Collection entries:

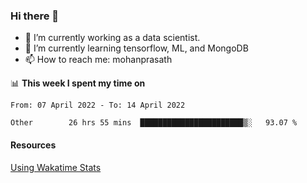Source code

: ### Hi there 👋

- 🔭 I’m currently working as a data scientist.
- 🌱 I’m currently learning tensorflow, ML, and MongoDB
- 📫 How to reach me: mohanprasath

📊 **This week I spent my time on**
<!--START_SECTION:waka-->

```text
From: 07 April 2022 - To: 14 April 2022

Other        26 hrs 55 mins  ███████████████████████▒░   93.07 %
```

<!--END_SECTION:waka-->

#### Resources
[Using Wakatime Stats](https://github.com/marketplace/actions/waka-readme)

--

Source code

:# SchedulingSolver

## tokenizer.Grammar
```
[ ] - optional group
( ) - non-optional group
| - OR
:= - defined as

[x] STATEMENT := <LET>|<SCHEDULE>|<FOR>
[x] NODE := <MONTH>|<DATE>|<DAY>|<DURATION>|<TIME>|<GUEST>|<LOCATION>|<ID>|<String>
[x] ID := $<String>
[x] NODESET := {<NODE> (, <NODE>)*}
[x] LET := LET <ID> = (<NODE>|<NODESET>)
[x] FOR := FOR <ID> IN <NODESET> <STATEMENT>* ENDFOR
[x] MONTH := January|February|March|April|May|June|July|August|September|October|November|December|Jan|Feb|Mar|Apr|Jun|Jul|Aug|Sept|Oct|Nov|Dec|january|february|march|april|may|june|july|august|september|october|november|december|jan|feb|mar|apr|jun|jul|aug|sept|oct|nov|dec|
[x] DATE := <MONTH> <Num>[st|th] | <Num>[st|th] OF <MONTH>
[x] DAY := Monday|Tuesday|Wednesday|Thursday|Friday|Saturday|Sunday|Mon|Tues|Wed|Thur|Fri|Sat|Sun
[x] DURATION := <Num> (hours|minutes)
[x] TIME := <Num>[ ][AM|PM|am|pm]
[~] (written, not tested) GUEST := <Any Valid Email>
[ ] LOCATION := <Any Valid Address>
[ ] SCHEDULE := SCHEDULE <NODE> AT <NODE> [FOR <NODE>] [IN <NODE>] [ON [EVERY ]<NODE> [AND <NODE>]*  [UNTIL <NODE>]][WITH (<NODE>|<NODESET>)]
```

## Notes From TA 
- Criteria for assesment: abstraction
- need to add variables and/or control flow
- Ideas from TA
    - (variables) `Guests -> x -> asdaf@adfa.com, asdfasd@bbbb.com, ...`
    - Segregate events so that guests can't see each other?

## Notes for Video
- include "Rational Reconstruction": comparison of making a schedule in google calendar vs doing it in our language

• _YOUR INSTRUCTIONS_: What is the number of lines in the entries above that include the word "Valid"? Answer with that number alone.

• _WRITTEN REPLY_: 2